Or ce remaniement des limites, cette volonté de s’approprier soi-même à
travers des prises de risque conduisent à des mises à l’épreuve extrêmes et
dangereuses dans bien des cas. Elles confinent à des conduites ordaliques où le
jeune s’expose dans des expériences dont l’issue sera un jugement sur sa
dignité ou son indignité, sa valeur ou son insignifiance, son aptitude ou son
impuissance. Il y va ainsi de la survie à ces épreuves qui peuvent revêtir des
formes diverses.
Dans la consultation que j’avais en Seine Saint-Denis, j’ai commencé à
observer à partir des années 90, l’accroissement de ce qu’on n’appelait pas
encore à l’époque « radicalisation », mais « intégrisme », « fondamentalisme »,
« fanatisme ». Le terme de radicalisation intervient plus tard, après les attentats
de septembre 2001 aux États-Unis. Mais si j’exploite la notion de « racine »

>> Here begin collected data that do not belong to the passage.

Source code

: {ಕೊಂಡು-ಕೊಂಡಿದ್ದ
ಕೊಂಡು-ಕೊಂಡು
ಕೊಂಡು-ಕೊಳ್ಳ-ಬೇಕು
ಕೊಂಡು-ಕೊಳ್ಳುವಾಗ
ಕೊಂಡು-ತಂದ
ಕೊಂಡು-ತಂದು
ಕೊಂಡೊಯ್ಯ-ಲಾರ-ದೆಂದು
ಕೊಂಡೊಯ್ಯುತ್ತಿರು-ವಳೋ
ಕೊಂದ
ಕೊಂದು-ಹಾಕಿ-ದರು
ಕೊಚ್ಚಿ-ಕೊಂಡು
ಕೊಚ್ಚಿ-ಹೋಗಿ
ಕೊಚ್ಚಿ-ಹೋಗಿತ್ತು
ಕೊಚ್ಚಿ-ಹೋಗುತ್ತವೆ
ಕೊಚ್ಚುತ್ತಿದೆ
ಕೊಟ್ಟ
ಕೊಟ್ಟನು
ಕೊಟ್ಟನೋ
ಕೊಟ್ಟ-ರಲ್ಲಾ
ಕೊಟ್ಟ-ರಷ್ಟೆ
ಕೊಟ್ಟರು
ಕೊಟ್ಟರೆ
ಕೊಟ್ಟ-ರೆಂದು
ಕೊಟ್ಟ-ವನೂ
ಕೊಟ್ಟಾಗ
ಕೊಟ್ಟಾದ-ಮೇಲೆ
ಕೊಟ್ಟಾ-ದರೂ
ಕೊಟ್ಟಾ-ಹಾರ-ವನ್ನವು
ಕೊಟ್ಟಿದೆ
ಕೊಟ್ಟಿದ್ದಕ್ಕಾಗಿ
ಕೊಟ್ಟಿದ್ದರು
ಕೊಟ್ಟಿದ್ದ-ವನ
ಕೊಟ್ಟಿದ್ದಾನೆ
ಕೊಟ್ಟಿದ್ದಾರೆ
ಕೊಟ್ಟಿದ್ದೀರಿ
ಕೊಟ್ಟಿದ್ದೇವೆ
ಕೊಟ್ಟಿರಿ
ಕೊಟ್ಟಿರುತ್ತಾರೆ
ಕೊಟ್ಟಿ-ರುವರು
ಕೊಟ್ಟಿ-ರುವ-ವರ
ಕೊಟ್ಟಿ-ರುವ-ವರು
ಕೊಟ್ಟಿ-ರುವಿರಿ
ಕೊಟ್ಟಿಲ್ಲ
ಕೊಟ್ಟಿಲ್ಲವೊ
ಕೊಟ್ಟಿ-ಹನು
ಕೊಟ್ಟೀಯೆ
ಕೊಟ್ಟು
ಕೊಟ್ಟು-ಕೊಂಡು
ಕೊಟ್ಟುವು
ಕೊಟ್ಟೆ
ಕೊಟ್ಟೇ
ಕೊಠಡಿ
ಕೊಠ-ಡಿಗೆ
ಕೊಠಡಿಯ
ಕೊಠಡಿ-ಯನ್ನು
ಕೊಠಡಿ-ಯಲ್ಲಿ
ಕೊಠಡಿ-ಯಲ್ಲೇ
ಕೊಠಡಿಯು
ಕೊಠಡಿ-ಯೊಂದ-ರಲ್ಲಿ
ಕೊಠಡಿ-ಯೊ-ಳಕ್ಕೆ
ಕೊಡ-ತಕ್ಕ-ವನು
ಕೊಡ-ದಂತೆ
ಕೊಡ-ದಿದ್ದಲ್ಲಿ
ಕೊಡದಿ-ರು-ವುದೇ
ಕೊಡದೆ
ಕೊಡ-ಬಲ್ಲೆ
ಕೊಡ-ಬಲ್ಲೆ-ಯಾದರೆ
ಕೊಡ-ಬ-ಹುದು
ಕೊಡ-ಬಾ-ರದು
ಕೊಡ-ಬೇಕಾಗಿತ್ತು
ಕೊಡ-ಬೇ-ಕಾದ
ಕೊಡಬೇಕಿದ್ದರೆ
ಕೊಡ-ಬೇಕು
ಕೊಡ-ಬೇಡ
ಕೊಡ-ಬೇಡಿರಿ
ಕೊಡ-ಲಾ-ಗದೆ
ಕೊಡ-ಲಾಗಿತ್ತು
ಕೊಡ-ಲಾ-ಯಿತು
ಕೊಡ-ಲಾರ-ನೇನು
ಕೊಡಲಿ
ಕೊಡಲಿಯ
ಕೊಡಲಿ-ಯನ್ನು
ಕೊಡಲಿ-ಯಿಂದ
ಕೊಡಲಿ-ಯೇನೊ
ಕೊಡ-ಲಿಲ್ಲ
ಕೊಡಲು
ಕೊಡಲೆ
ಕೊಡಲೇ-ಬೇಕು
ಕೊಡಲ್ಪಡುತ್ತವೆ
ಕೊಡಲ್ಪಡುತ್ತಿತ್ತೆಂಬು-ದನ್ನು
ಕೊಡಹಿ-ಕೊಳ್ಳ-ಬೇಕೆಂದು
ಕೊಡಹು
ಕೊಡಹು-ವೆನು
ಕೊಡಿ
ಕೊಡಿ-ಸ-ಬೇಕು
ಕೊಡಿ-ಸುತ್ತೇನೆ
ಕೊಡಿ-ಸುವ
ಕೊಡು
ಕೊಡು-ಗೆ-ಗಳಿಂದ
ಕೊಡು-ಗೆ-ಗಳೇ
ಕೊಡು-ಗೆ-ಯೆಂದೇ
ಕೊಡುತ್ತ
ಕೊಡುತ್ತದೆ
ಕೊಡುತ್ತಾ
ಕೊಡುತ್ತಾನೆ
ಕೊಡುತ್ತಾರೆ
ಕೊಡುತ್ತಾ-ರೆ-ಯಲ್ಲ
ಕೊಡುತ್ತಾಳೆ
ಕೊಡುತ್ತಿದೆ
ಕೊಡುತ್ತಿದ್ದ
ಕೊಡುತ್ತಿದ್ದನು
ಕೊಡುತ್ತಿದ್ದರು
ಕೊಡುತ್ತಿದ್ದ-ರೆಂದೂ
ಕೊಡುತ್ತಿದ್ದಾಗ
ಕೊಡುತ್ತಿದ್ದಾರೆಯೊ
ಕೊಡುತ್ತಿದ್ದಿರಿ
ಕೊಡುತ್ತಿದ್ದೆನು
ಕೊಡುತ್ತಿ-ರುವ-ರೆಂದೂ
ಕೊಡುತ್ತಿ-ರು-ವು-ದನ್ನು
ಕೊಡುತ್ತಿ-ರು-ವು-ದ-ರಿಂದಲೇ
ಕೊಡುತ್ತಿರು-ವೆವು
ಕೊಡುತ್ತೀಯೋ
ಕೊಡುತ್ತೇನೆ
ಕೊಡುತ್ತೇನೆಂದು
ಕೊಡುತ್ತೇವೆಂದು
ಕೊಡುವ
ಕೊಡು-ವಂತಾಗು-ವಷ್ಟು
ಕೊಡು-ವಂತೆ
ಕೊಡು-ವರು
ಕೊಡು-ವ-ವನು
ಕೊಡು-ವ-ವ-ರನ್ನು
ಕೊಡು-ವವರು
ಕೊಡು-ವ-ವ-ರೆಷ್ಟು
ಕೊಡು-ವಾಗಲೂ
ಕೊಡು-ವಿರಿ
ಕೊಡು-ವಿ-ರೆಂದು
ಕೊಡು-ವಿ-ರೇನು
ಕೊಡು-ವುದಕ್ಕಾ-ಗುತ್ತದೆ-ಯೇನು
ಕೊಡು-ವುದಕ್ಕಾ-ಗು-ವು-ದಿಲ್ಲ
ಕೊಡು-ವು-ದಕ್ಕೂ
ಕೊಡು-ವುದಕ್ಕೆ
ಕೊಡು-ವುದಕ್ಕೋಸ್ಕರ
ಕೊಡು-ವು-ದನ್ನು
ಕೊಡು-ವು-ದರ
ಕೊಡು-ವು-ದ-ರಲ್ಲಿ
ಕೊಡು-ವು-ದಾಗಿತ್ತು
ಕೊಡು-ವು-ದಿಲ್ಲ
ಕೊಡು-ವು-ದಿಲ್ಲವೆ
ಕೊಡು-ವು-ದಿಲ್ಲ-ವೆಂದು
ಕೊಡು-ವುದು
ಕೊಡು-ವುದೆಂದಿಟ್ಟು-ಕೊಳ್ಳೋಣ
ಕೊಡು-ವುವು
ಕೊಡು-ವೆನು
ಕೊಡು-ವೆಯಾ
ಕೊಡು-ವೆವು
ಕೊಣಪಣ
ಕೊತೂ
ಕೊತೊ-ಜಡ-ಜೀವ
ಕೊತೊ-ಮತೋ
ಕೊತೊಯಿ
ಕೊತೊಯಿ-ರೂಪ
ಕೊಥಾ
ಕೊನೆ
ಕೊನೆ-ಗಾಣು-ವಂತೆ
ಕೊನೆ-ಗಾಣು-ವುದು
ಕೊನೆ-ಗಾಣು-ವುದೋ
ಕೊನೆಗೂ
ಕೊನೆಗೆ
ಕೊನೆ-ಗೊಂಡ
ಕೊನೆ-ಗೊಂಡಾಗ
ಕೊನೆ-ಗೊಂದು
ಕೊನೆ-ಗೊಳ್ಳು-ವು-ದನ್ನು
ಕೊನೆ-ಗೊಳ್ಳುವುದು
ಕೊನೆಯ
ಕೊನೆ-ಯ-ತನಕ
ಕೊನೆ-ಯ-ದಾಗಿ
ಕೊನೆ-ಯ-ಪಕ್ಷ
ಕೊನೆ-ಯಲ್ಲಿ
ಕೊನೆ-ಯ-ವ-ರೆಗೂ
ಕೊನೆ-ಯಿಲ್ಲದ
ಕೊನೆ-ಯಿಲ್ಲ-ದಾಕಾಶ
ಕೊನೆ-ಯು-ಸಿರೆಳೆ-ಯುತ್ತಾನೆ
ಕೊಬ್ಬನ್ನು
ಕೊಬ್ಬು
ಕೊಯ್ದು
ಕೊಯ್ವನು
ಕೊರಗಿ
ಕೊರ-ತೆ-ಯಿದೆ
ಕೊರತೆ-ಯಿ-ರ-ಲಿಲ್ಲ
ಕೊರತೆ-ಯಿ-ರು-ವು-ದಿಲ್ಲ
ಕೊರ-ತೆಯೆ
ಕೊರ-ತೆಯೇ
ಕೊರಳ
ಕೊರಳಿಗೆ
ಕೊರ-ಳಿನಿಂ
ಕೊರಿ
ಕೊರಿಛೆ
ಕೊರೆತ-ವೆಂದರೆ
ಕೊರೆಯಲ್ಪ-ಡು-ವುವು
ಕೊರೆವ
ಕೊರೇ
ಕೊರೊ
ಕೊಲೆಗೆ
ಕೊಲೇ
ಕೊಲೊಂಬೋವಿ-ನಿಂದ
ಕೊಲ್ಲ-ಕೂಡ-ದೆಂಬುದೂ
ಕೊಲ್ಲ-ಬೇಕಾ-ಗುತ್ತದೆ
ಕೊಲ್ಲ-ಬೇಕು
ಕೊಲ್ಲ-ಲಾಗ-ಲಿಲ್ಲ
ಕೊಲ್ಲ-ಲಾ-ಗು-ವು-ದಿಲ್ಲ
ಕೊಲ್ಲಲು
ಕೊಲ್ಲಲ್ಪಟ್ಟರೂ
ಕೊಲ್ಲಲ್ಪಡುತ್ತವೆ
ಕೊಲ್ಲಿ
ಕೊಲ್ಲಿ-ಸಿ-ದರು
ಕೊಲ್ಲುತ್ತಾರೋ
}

(radical), à partir de laquelle est formé le terme de radicalisation, je dirai qu’il
s’agit de jeunes qui éprouvent le besoin urgent de s’enraciner ou se réenraciner dans la croyance, dans la référence à une transcendance, à un
moment où ils se sentent déracinés, perdus, éprouvant une autodépréciation
douloureuse, de la honte, des sentiments d’insuffisance et d’impuissance.
3
Certains d’entre eux manifestent des tendances antisociales qui se traduisent
par des conduites délinquantes.
Ces jeunes sont donc dans une impasse subjective et souvent sociales
aussi, à cause de failles personnelles qui résultent d’accidents dans leur vie
ou/et de défaillances dans leur environnement familial et social. Depuis
l’amplification de l’offre salafiste et jihadiste sur Internet et la guerre en Syrie, le
facteur de la fragilité psychologique des personnes radicalisées est devenu plus important
encore, le sociologue Farhad Khosrokhavar est d’accord avec moi sur ce point.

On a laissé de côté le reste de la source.